▶ What is required
Which lines of the records below contain the word "getting"? Report each of them in full.
:: Data
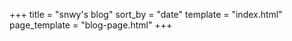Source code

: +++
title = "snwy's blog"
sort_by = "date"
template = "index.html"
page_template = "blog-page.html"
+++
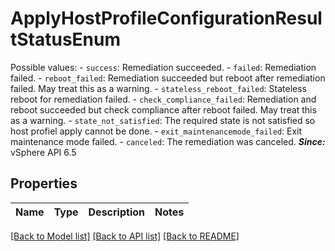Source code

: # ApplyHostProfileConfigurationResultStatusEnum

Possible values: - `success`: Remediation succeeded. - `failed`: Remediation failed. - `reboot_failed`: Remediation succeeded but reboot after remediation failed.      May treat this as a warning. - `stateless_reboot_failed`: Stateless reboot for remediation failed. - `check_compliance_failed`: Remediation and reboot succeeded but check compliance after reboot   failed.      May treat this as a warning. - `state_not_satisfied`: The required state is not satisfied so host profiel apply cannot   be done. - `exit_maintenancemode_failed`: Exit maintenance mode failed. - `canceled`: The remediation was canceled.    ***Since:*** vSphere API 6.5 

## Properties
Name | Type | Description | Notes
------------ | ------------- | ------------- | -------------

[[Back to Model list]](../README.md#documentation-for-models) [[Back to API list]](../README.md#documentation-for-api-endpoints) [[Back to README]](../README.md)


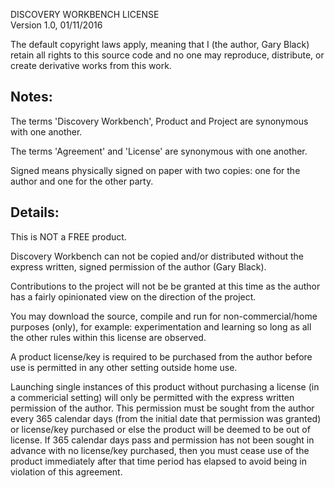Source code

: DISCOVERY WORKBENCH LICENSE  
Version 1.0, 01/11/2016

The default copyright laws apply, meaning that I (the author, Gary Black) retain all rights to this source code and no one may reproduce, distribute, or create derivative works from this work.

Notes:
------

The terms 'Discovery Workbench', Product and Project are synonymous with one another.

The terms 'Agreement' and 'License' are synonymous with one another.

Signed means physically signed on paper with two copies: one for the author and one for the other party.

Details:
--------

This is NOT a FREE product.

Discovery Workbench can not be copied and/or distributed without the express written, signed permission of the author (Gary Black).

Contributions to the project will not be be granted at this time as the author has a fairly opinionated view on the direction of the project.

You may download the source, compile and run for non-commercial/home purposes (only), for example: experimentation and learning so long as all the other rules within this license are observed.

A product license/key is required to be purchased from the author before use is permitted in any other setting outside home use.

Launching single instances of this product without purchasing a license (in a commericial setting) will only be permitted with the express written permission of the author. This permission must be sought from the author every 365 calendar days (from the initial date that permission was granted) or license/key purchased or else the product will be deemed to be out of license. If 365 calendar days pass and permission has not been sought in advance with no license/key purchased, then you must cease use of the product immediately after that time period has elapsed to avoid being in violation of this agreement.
::::
:: Data
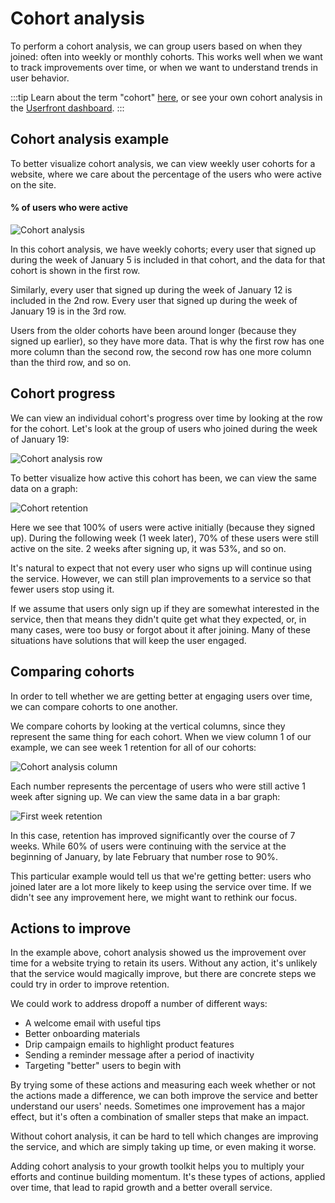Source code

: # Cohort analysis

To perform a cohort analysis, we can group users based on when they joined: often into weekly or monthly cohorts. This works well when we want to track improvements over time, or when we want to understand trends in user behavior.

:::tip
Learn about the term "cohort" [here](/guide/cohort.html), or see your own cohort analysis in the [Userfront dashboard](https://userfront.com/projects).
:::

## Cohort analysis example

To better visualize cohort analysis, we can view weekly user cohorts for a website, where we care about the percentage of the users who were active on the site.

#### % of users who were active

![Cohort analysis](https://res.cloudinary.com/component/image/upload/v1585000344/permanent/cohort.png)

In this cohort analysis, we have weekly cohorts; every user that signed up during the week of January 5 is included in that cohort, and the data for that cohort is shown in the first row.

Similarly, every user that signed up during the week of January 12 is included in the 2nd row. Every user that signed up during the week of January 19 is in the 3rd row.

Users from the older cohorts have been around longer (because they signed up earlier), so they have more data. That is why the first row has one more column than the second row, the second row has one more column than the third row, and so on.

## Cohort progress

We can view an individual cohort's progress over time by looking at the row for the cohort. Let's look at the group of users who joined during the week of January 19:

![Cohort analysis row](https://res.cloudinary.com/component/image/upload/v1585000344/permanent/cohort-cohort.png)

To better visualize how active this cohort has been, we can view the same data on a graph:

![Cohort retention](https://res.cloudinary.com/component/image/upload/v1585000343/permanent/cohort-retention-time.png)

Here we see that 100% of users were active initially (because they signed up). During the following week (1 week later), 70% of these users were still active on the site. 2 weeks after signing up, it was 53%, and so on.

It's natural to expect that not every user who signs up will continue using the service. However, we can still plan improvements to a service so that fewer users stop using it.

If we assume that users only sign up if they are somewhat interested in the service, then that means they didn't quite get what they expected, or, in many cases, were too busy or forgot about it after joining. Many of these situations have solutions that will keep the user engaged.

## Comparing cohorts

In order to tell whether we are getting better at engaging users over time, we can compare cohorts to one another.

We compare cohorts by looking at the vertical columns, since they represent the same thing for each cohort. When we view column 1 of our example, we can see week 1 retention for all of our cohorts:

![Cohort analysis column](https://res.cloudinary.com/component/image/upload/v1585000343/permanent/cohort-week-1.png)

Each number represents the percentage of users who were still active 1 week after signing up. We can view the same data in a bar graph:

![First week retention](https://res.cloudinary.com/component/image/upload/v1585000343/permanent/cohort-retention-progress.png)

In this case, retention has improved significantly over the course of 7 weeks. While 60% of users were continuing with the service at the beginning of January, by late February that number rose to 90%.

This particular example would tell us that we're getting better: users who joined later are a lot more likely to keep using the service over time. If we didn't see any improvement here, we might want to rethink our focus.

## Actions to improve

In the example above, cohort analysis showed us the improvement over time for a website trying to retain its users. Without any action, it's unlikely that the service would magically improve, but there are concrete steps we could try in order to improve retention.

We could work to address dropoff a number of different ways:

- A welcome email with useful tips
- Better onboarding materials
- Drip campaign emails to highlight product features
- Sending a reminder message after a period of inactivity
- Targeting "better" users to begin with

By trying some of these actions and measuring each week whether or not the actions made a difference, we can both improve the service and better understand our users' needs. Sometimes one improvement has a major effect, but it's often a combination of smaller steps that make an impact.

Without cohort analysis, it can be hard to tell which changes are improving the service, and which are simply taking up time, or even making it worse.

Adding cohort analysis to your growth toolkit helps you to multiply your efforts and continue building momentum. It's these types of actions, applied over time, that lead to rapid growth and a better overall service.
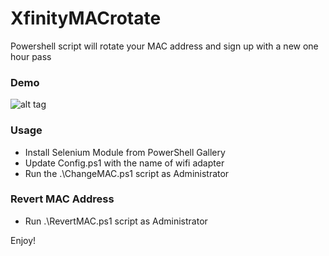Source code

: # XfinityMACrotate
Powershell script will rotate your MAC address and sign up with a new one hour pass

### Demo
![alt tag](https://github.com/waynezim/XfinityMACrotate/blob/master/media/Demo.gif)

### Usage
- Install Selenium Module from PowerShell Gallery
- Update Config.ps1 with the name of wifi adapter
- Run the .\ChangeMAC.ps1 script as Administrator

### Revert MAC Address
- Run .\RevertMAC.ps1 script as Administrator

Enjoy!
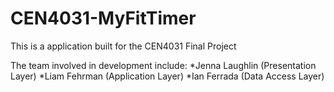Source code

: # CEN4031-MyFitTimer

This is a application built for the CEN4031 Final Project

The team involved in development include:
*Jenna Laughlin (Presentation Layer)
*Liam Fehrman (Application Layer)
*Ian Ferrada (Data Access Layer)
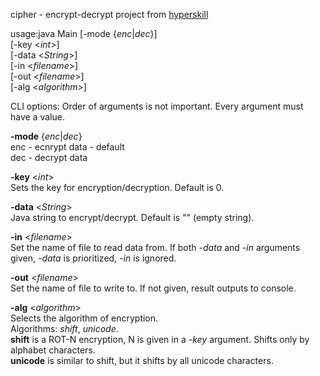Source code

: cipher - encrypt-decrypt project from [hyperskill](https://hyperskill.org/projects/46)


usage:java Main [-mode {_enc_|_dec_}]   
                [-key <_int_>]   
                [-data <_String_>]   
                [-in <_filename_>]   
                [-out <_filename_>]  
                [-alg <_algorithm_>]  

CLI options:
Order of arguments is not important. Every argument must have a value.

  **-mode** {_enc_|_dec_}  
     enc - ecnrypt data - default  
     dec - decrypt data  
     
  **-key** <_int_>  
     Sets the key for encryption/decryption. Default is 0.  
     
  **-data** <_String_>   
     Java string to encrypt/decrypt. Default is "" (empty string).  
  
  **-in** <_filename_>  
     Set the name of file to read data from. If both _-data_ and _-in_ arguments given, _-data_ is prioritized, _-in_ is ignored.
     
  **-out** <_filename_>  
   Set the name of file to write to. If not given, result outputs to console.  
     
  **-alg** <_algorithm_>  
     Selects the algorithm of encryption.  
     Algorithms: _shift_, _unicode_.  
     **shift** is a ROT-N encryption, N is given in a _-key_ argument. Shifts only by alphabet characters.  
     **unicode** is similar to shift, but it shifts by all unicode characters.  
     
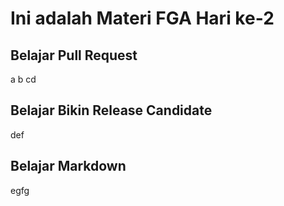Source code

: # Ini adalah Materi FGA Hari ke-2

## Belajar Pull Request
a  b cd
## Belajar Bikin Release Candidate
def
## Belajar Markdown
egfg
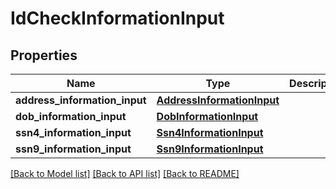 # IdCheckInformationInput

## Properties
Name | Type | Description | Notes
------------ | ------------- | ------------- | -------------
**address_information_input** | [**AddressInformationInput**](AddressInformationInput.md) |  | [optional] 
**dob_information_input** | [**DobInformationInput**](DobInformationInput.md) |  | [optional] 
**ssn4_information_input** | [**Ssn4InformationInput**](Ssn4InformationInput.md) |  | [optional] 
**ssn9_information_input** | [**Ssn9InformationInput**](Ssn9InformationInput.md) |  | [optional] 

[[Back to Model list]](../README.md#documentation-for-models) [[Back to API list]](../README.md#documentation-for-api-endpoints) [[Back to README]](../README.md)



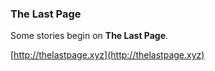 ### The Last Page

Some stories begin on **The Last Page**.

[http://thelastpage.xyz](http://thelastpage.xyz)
::::
:: Data
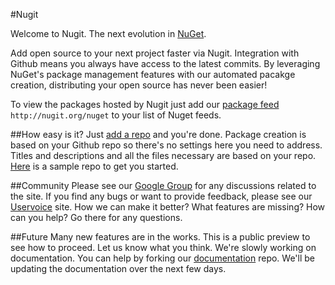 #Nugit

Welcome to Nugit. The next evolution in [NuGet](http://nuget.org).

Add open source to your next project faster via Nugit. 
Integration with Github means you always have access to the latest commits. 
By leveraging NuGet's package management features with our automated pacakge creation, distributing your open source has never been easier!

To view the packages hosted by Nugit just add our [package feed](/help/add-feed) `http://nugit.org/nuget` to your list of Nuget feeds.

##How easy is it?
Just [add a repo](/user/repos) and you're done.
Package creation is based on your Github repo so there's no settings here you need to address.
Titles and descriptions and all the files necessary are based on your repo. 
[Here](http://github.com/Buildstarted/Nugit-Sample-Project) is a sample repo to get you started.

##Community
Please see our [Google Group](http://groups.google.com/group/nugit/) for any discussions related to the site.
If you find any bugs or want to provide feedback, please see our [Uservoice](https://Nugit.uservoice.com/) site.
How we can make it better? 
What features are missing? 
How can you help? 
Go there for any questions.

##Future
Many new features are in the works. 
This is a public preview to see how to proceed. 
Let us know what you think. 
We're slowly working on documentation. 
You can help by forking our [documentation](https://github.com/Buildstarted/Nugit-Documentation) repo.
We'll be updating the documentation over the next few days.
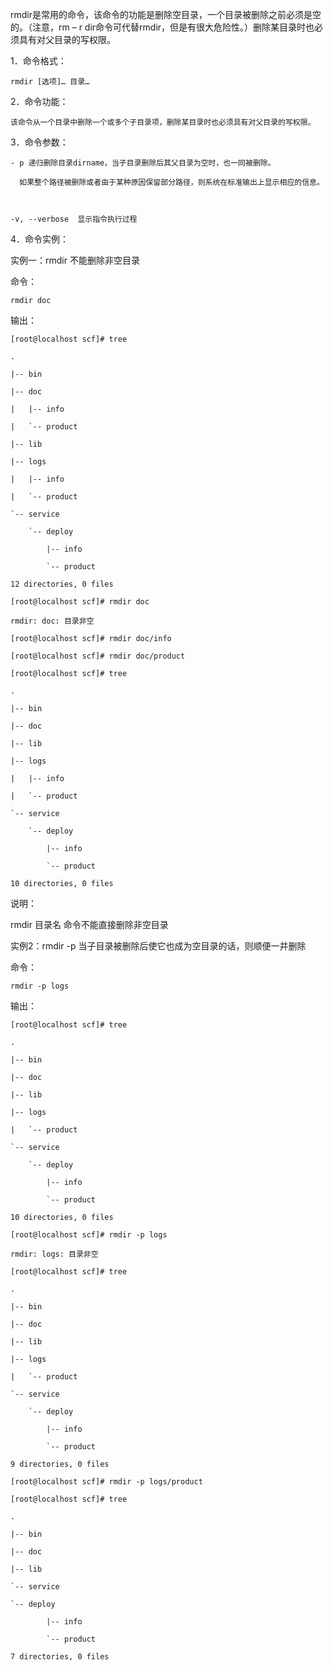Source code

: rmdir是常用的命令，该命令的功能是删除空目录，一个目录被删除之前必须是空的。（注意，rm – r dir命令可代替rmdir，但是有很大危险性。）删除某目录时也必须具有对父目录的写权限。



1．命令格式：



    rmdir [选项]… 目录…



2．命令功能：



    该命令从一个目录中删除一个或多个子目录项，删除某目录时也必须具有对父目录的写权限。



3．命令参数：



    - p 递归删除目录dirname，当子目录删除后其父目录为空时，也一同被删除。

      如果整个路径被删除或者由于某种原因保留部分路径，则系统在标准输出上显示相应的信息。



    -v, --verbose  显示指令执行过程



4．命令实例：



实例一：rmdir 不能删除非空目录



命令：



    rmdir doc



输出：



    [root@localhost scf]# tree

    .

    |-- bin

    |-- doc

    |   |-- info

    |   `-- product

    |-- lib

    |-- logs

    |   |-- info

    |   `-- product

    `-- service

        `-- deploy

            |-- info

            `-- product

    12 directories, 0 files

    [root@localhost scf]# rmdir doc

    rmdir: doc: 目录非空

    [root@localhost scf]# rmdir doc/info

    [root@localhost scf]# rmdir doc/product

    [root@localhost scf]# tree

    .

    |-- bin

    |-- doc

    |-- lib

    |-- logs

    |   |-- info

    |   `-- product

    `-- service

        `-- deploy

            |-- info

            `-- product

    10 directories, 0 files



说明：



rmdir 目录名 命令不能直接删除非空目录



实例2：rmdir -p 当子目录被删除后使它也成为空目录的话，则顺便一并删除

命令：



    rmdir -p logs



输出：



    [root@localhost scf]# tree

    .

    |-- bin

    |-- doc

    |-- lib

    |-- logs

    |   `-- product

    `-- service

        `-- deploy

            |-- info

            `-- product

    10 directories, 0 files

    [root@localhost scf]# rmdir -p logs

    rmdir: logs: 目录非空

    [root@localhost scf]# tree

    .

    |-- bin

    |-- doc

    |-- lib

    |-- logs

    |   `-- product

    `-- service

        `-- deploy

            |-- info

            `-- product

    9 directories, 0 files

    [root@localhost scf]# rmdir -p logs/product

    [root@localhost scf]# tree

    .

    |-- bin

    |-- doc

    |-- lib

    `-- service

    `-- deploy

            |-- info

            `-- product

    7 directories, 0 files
::::
▶ Solution to the problem
In order to tell whether we are getting better at engaging users over time, we can compare cohorts to one another.
This particular example would tell us that we're getting better: users who joined later are a lot more likely to keep using the service over time. If we didn't see any improvement here, we might want to rethink our focus.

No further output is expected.